Competencies: PA22.3
Group 5: LFT and RFT panel interpretation
- Construct a stepwise framework for interpreting a liver function test panel: identify the dominant pattern (hepatocellular vs cholestatic vs mixed), classify the jaundice type, and list three disease examples for each pattern.
- Describe the use of serum creatinine, urea, urine sodium, and fractional excretion of sodium (FENa) in distinguishing prerenal AKI from intrinsic renal (ATN) AKI, and apply these criteria to two clinical scenarios.
Competencies: PA22.4, PA22.5
Learning Issues
Research these questions and bring your findings to the discussion.
- [PA7.1] What are the techniques and staining methods used in cytology, what are the cytological criteria of malignancy, and what are the specific clinical applications and limitations of FNAC compared with histopathological biopsy?
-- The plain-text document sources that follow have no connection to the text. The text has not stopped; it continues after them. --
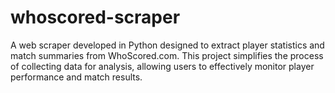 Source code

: # whoscored-scraper
A web scraper developed in Python designed to extract player statistics and match summaries from WhoScored.com. This project simplifies the process of collecting data for analysis, allowing users to effectively monitor player performance and match results.
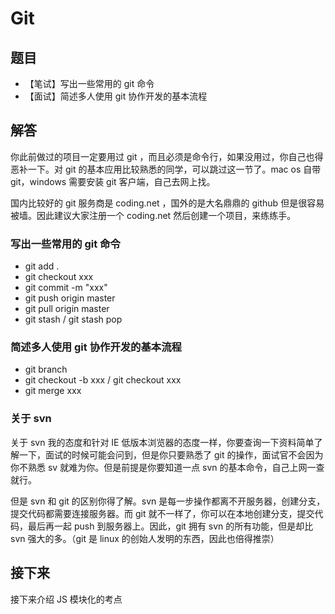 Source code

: # Git

## 题目

- 【笔试】写出一些常用的 git 命令
- 【面试】简述多人使用 git 协作开发的基本流程

## 解答

你此前做过的项目一定要用过 git ，而且必须是命令行，如果没用过，你自己也得恶补一下。对 git 的基本应用比较熟悉的同学，可以跳过这一节了。mac os 自带 git，windows 需要安装 git 客户端，自己去网上找。

国内比较好的 git 服务商是 coding.net ，国外的是大名鼎鼎的 github 但是很容易被墙。因此建议大家注册一个 coding.net 然后创建一个项目，来练练手。

### 写出一些常用的 git 命令

- git add .
- git checkout xxx
- git commit -m "xxx"
- git push origin master
- git pull origin master
- git stash / git stash pop

### 简述多人使用 git 协作开发的基本流程

- git branch
- git checkout -b xxx / git checkout xxx
- git merge xxx

### 关于 svn

关于 svn 我的态度和针对 IE 低版本浏览器的态度一样，你要查询一下资料简单了解一下，面试的时候可能会问到，但是你只要熟悉了 git 的操作，面试官不会因为你不熟悉 sv 就难为你。但是前提是你要知道一点 svn 的基本命令，自己上网一查就行。

但是 svn 和 git 的区别你得了解。svn 是每一步操作都离不开服务器，创建分支，提交代码都需要连接服务器。而 git 就不一样了，你可以在本地创建分支，提交代码，最后再一起 push 到服务器上。因此，git 拥有 svn 的所有功能，但是却比 svn 强大的多。（git 是 linux 的创始人发明的东西，因此也倍得推崇）

## 接下来

接下来介绍 JS 模块化的考点
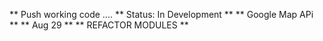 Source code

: ** Push working code ....
** Status: In Development **
** Google Map APi **
** Aug 29 **
** REFACTOR MODULES **
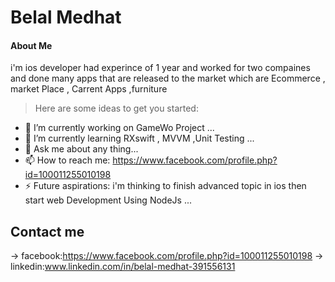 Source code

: # Belal Medhat
#### About Me 
i'm ios developer had experince of 1 year and worked for two compaines and done many apps that are released to the market which are Ecommerce , market Place , Carrent Apps ,furniture 

>Here are some ideas to get you started:

- 🔭 I’m currently working on GameWo Project ...
- 🌱 I’m currently learning RXswift , MVVM ,Unit Testing ...
- 💬 Ask me about any thing...
- 📫 How to reach me: https://www.facebook.com/profile.php?id=100011255010198
- ⚡ Future aspirations: i'm thinking to finish advanced topic in ios then start web Development Using NodeJs ...

## Contact me

-> facebook:https://www.facebook.com/profile.php?id=100011255010198
-> linkedin:www.linkedin.com/in/belal-medhat-391556131
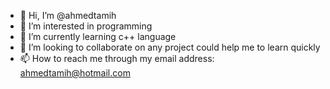 - 👋 Hi, I’m @ahmedtamih
- 👀 I’m interested in programming
- 🌱 I’m currently learning c++ language
- 💞️ I’m looking to collaborate on any project could help me to learn quickly
- 📫 How to reach me through my email address: ahmedtamih@hotmail.com 

<!---
ahmedtamih/ahmedtamih is a ✨ special ✨ repository because its `README.md` (this file) appears on your GitHub profile.
You can click the Preview link to take a look at your changes.
--->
- [PA22.1] How is urine analysed systematically from physical properties through dipstick chemistry to microscopy, and how do the patterns of urinary abnormality (dysmorphic RBCs, RBC casts, granular casts, waxy casts) correlate with specific renal diseases?
- [PA22.2] How are body fluids (pleural, peritoneal, CSF, synovial) classified as transudate versus exudate, what are Light's criteria, and how do the cellular and biochemical findings in each fluid type correlate with specific disease states?
- [PA22.3] What are the WHO 2021 reference limits for semen analysis, what terminology is used for each abnormality, and how are thyroid function test patterns interpreted to diagnose primary versus secondary thyroid disease?
- [PA22.4] What are the three functional groups of liver function tests, how are hepatocellular, cholestatic, and mixed patterns distinguished, and how is viral hepatitis serology interpreted in the context of acute versus chronic infection?
- [PA22.5] What do serum creatinine, urea, and eGFR measure, how are prerenal, renal, and postrenal causes of AKI distinguished, and what are the key differences between AKI and CKD on clinical and laboratory grounds?